GIVEN INFORMATION section start
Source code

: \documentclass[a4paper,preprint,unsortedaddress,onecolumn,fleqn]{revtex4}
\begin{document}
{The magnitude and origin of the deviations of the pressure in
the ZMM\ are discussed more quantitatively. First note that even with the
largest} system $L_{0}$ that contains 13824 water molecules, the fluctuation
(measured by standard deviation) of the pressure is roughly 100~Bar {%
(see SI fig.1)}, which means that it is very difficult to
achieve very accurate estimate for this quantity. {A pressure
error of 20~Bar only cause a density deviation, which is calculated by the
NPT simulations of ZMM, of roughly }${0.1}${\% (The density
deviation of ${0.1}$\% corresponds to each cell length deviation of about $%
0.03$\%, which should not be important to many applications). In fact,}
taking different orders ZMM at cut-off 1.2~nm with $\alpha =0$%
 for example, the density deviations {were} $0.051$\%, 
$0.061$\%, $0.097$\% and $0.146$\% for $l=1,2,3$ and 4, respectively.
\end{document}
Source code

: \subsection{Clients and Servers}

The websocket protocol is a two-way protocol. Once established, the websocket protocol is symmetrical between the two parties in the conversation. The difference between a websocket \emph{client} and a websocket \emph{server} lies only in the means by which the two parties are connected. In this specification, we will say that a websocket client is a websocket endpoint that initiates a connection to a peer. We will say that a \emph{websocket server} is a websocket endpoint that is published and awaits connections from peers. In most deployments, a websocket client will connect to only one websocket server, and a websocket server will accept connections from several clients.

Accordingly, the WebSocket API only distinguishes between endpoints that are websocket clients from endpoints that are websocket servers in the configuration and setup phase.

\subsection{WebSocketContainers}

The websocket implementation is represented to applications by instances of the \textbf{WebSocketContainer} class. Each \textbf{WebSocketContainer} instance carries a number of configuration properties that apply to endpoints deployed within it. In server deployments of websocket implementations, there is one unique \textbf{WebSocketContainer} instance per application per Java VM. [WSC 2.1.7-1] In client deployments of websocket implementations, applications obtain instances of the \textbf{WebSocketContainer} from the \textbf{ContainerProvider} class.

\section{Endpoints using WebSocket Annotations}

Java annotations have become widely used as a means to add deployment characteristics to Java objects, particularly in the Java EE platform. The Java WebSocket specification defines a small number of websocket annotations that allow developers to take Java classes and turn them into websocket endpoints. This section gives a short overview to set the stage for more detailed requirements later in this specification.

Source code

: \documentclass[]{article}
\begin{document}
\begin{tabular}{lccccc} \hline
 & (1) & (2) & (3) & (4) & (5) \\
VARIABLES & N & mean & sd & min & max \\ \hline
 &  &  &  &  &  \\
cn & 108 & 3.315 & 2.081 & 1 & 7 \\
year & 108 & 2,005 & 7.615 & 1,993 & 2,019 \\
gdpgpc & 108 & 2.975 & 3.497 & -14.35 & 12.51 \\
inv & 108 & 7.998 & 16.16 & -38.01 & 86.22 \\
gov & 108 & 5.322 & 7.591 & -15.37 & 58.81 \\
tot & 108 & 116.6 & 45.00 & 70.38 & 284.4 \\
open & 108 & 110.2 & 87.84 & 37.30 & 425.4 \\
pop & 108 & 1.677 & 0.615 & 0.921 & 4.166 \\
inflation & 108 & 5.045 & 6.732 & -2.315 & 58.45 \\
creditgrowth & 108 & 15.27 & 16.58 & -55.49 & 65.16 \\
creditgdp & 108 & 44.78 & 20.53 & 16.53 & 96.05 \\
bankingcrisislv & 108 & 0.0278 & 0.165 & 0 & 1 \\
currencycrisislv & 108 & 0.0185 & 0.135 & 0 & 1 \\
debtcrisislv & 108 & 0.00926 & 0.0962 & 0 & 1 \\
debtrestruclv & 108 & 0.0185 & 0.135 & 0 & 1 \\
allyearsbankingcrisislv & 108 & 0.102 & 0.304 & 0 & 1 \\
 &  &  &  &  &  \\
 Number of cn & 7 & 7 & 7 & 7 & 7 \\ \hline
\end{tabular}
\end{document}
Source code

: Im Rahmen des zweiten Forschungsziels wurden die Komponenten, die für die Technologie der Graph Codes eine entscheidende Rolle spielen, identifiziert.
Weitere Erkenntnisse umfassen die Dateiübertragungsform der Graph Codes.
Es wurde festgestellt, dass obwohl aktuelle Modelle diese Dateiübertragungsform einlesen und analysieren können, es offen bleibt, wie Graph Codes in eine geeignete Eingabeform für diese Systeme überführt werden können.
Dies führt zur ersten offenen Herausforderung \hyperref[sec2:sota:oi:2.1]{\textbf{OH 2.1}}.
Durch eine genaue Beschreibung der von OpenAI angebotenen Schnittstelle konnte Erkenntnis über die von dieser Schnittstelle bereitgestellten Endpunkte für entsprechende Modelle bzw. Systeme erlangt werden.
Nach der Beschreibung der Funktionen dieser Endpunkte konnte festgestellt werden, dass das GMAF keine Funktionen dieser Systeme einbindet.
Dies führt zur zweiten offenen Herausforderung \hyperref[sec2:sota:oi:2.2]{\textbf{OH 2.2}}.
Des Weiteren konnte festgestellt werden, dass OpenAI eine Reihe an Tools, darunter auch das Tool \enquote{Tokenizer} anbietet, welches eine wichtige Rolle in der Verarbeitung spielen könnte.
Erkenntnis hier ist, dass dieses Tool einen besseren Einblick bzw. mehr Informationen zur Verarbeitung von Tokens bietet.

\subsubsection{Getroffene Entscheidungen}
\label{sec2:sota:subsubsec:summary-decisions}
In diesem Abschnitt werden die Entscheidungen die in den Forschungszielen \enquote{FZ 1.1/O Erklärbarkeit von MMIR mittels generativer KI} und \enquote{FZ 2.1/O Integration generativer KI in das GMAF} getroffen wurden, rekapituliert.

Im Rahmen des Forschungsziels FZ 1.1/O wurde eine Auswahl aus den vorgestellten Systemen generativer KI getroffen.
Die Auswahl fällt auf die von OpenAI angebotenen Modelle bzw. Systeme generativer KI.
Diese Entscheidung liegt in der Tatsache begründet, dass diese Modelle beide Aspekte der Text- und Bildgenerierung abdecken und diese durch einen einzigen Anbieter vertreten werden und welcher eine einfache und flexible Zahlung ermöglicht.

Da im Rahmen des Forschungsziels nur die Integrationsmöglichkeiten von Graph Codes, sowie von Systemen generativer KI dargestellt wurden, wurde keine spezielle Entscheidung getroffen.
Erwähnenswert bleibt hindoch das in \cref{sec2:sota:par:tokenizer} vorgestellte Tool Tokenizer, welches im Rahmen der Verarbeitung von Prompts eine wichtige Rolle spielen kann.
GIVEN INFORMATION section end
ASSIGNMENT: Lines holding "wichtige" in the data above: copy each of them.

EXPECTED ANSWER:
Des Weiteren konnte festgestellt werden, dass OpenAI eine Reihe an Tools, darunter auch das Tool \enquote{Tokenizer} anbietet, welches eine wichtige Rolle in der Verarbeitung spielen könnte.
Erwähnenswert bleibt hindoch das in \cref{sec2:sota:par:tokenizer} vorgestellte Tool Tokenizer, welches im Rahmen der Verarbeitung von Prompts eine wichtige Rolle spielen kann.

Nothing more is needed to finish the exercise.